Among the following entries, how many lines hold the string "elements"? State only the number.

● ● ● ● ● ● ●

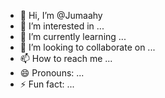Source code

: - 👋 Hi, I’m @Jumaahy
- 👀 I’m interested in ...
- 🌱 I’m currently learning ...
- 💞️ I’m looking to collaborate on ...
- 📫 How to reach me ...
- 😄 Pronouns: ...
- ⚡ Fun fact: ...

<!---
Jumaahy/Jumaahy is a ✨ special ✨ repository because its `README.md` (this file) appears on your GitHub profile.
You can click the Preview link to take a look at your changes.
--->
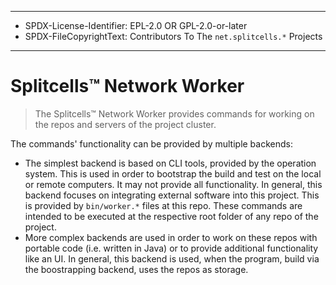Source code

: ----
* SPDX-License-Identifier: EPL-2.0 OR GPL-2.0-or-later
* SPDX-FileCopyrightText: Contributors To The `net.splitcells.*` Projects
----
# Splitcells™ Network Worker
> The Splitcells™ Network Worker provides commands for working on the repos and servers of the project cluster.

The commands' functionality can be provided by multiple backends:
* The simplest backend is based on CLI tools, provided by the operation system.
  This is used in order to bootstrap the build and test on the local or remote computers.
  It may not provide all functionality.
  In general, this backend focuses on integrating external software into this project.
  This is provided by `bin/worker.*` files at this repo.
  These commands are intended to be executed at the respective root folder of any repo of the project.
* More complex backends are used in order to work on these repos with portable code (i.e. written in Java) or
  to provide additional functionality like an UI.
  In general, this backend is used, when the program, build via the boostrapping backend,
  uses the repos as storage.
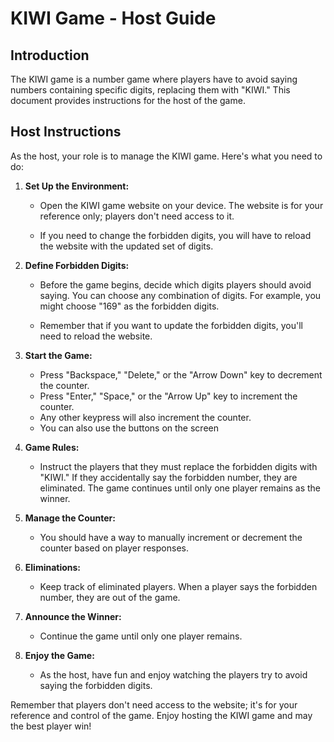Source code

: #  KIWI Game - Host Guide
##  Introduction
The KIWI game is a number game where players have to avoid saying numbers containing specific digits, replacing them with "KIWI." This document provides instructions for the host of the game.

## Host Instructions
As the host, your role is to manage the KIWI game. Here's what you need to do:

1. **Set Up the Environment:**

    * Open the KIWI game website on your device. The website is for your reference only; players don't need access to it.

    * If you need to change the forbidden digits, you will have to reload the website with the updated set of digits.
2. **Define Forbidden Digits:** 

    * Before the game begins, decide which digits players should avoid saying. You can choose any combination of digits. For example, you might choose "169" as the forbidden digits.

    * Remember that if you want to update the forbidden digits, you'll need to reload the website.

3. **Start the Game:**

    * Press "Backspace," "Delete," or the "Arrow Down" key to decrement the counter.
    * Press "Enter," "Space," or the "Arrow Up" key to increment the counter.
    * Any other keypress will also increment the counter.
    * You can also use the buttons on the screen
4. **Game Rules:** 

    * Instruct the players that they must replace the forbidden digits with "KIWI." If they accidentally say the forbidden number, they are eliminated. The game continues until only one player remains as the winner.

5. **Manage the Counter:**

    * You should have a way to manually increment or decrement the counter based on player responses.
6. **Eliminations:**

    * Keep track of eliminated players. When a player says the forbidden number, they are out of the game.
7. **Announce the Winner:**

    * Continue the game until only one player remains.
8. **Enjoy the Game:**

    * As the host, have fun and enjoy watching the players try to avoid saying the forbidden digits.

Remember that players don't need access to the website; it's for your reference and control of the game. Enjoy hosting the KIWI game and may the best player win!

● ● ● ● ● ● ●

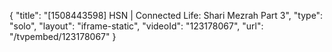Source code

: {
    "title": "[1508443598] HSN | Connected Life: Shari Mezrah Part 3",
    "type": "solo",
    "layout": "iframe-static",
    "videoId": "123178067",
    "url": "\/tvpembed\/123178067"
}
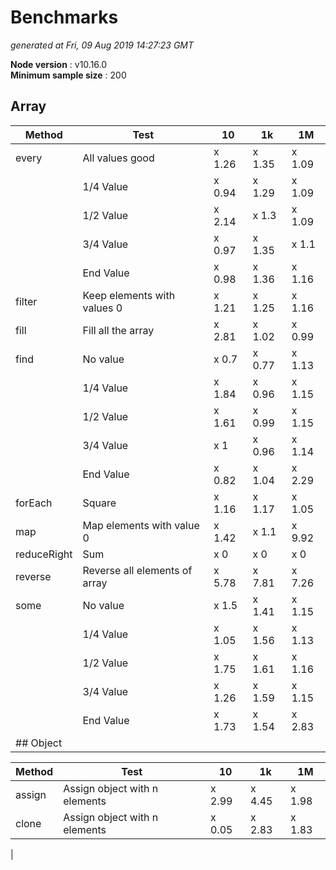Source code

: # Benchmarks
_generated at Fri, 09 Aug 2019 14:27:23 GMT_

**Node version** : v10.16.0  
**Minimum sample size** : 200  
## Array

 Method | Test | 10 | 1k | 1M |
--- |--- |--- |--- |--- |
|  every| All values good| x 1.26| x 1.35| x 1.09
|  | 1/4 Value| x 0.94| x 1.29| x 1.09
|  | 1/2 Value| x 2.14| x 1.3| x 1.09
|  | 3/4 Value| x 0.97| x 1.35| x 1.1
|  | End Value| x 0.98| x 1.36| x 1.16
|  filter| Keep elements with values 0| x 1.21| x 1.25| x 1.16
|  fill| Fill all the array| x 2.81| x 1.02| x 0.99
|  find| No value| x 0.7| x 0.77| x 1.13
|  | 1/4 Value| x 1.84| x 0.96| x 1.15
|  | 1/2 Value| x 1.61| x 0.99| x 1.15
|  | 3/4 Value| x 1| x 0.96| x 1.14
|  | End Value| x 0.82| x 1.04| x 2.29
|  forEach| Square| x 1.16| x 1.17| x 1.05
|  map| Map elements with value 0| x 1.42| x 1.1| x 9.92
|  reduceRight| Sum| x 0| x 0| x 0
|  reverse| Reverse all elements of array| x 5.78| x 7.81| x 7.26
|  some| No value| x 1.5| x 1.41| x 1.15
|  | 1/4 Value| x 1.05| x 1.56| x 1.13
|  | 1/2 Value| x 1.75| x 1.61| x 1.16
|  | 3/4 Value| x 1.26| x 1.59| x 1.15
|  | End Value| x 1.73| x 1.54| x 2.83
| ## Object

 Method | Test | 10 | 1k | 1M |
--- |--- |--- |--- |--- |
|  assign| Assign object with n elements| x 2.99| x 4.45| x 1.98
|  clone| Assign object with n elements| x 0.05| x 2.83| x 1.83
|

● ● ● ● ● ● ●

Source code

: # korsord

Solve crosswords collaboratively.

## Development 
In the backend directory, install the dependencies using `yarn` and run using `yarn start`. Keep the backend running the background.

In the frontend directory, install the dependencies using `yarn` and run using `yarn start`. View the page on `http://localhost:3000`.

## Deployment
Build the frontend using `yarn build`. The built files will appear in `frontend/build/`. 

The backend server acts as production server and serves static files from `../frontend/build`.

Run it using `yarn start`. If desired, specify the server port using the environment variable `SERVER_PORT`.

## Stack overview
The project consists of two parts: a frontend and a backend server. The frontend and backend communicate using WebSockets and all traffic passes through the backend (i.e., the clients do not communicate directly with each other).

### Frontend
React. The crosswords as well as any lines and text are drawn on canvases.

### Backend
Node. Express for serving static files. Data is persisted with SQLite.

● ● ● ● ● ● ●

» Answer space
5